Zoocracia, o gobierno de los animales


Algunos de los grandes teóricos de la polí­tica han clasificado las formas de gobernar el Estado. Platón, por ejemplo, las clasifica en plutocracia, democracia y aristocracia. La plutocracia es el gobierno de los ricos. La democracia es el gobierno del pueblo; y la aristocracia es el gobierno de los mejores. Montesquieu las clasifica en república, monarquí­a y despotismo. La república es el gobierno inspirado en la virtud. La monarquí­a es el gobierno inspirado en el honor; y el despotismo es el gobierno inspirado en el terror. Ninguno de los grandes teóricos de la polí­tica, empero, ha incluido, en su clasificación, la zoocracia, o gobierno de los animales.

Luis Enrique Pérez

La zoocracia es una forma especial de gobierno. La especialidad consiste en ser la forma en la cual pueden convertirse las otras formas de gobierno. Puede haber, entonces, por ejemplo, zooplutocracia (o Estado gobernado por animales ricos); zoodemocracia (o Estado gobernado por animales que el pueblo elige); y zooaristocracia (o Estado gobernado por los mejores animales). Puede haber también, entonces, zoorepública (o Estado gobernado por animales virtuosos); zoomonarquí­a (o Estado gobernado por animales honorables); y zoodespotismo (o Estado gobernado por animales terroristas).

Una democracia puede transformarse en zoocracia aún si los ciudadanos son advertidos del pavoroso peligro de elegir gobernantes que suministran evidentes indicios de animalidad.

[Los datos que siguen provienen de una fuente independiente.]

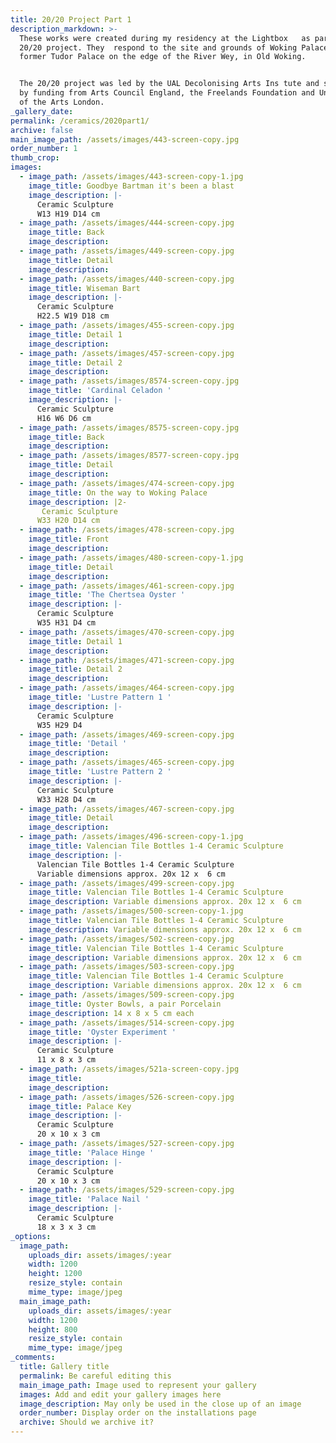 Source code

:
 ```yaml
---
title: 20/20 Project Part 1
description_markdown: >-
  These works were created during my residency at the Lightbox   as part of the
  20/20 project. They  respond to the site and grounds of Woking Palace, a
  former Tudor Palace on the edge of the River Wey, in Old Woking.


  The 20/20 project was led by the UAL Decolonising Arts Ins tute and supported
  by funding from Arts Council England, the Freelands Foundation and University
  of the Arts London.
_gallery_date:
permalink: /ceramics/2020part1/
archive: false
main_image_path: /assets/images/443-screen-copy.jpg
order_number: 1
thumb_crop:
images:
  - image_path: /assets/images/443-screen-copy-1.jpg
    image_title: Goodbye Bartman it's been a blast
    image_description: |-
      Ceramic Sculpture
      W13 H19 D14 cm
  - image_path: /assets/images/444-screen-copy.jpg
    image_title: Back
    image_description:
  - image_path: /assets/images/449-screen-copy.jpg
    image_title: Detail
    image_description:
  - image_path: /assets/images/440-screen-copy.jpg
    image_title: Wiseman Bart
    image_description: |-
      Ceramic Sculpture 
      H22.5 W19 D18 cm
  - image_path: /assets/images/455-screen-copy.jpg
    image_title: Detail 1
    image_description:
  - image_path: /assets/images/457-screen-copy.jpg
    image_title: Detail 2
    image_description:
  - image_path: /assets/images/8574-screen-copy.jpg
    image_title: 'Cardinal Celadon '
    image_description: |-
      Ceramic Sculpture
      H16 W6 D6 cm
  - image_path: /assets/images/8575-screen-copy.jpg
    image_title: Back
    image_description:
  - image_path: /assets/images/8577-screen-copy.jpg
    image_title: Detail
    image_description:
  - image_path: /assets/images/474-screen-copy.jpg
    image_title: On the way to Woking Palace
    image_description: |2-
       Ceramic Sculpture
      W33 H20 D14 cm
  - image_path: /assets/images/478-screen-copy.jpg
    image_title: Front
    image_description:
  - image_path: /assets/images/480-screen-copy-1.jpg
    image_title: Detail
    image_description:
  - image_path: /assets/images/461-screen-copy.jpg
    image_title: 'The Chertsea Oyster '
    image_description: |-
      Ceramic Sculpture
      W35 H31 D4 cm
  - image_path: /assets/images/470-screen-copy.jpg
    image_title: Detail 1
    image_description:
  - image_path: /assets/images/471-screen-copy.jpg
    image_title: Detail 2
    image_description:
  - image_path: /assets/images/464-screen-copy.jpg
    image_title: 'Lustre Pattern 1 '
    image_description: |-
      Ceramic Sculpture 
      W35 H29 D4
  - image_path: /assets/images/469-screen-copy.jpg
    image_title: 'Detail '
    image_description:
  - image_path: /assets/images/465-screen-copy.jpg
    image_title: 'Lustre Pattern 2 '
    image_description: |-
      Ceramic Sculpture
      W33 H28 D4 cm
  - image_path: /assets/images/467-screen-copy.jpg
    image_title: Detail
    image_description:
  - image_path: /assets/images/496-screen-copy-1.jpg
    image_title: Valencian Tile Bottles 1-4 Ceramic Sculpture
    image_description: |-
      Valencian Tile Bottles 1-4 Ceramic Sculpture
      Variable dimensions approx. 20x 12 x  6 cm
  - image_path: /assets/images/499-screen-copy.jpg
    image_title: Valencian Tile Bottles 1-4 Ceramic Sculpture
    image_description: Variable dimensions approx. 20x 12 x  6 cm
  - image_path: /assets/images/500-screen-copy-1.jpg
    image_title: Valencian Tile Bottles 1-4 Ceramic Sculpture
    image_description: Variable dimensions approx. 20x 12 x  6 cm
  - image_path: /assets/images/502-screen-copy.jpg
    image_title: Valencian Tile Bottles 1-4 Ceramic Sculpture
    image_description: Variable dimensions approx. 20x 12 x  6 cm
  - image_path: /assets/images/503-screen-copy.jpg
    image_title: Valencian Tile Bottles 1-4 Ceramic Sculpture
    image_description: Variable dimensions approx. 20x 12 x  6 cm
  - image_path: /assets/images/509-screen-copy.jpg
    image_title: Oyster Bowls, a pair Porcelain
    image_description: 14 x 8 x 5 cm each
  - image_path: /assets/images/514-screen-copy.jpg
    image_title: 'Oyster Experiment '
    image_description: |-
      Ceramic Sculpture 
      11 x 8 x 3 cm
  - image_path: /assets/images/521a-screen-copy.jpg
    image_title:
    image_description:
  - image_path: /assets/images/526-screen-copy.jpg
    image_title: Palace Key
    image_description: |-
      Ceramic Sculpture 
      20 x 10 x 3 cm
  - image_path: /assets/images/527-screen-copy.jpg
    image_title: 'Palace Hinge '
    image_description: |-
      Ceramic Sculpture 
      20 x 10 x 3 cm
  - image_path: /assets/images/529-screen-copy.jpg
    image_title: 'Palace Nail '
    image_description: |-
      Ceramic Sculpture 
      18 x 3 x 3 cm
_options:
  image_path:
    uploads_dir: assets/images/:year
    width: 1200
    height: 1200
    resize_style: contain
    mime_type: image/jpeg
  main_image_path:
    uploads_dir: assets/images/:year
    width: 1200
    height: 800
    resize_style: contain
    mime_type: image/jpeg
_comments:
  title: Gallery title
  permalink: Be careful editing this
  main_image_path: Image used to represent your gallery
  images: Add and edit your gallery images here
  image_description: May only be used in the close up of an image
  order_number: Display order on the installations page
  archive: Should we archive it?
---
```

La democracia puede sufrir tal transformación porque los ciudadanos son seducidos por el perverso artificio retórico, o por la promesa absurda ataviada de factibilidad, o por el banquete de demagogia que embriaga con el tóxico brebaje de la mentira, el engaño, la hipocresí­a y la explotación de cenagosas pasiones populares.

La democracia que se ha transformado en zoocracia puede prosperar si los ciudadanos, aunque reconozcan la animalidad de sus gobernantes, prefieren ser cautelosos cobardes que la toleran y la sufren, y no audaces valientes que la detestan y la combaten. Entonces los gobernantes zoócratas hasta pueden creer que tolerancia y cobardí­a son complacencia y admiración; o que son brillantes estadistas, o sabios conductores de los pueblos, o milagrosas bendiciones de la historia, o salví­ficos agentes providenciales de los pueblos.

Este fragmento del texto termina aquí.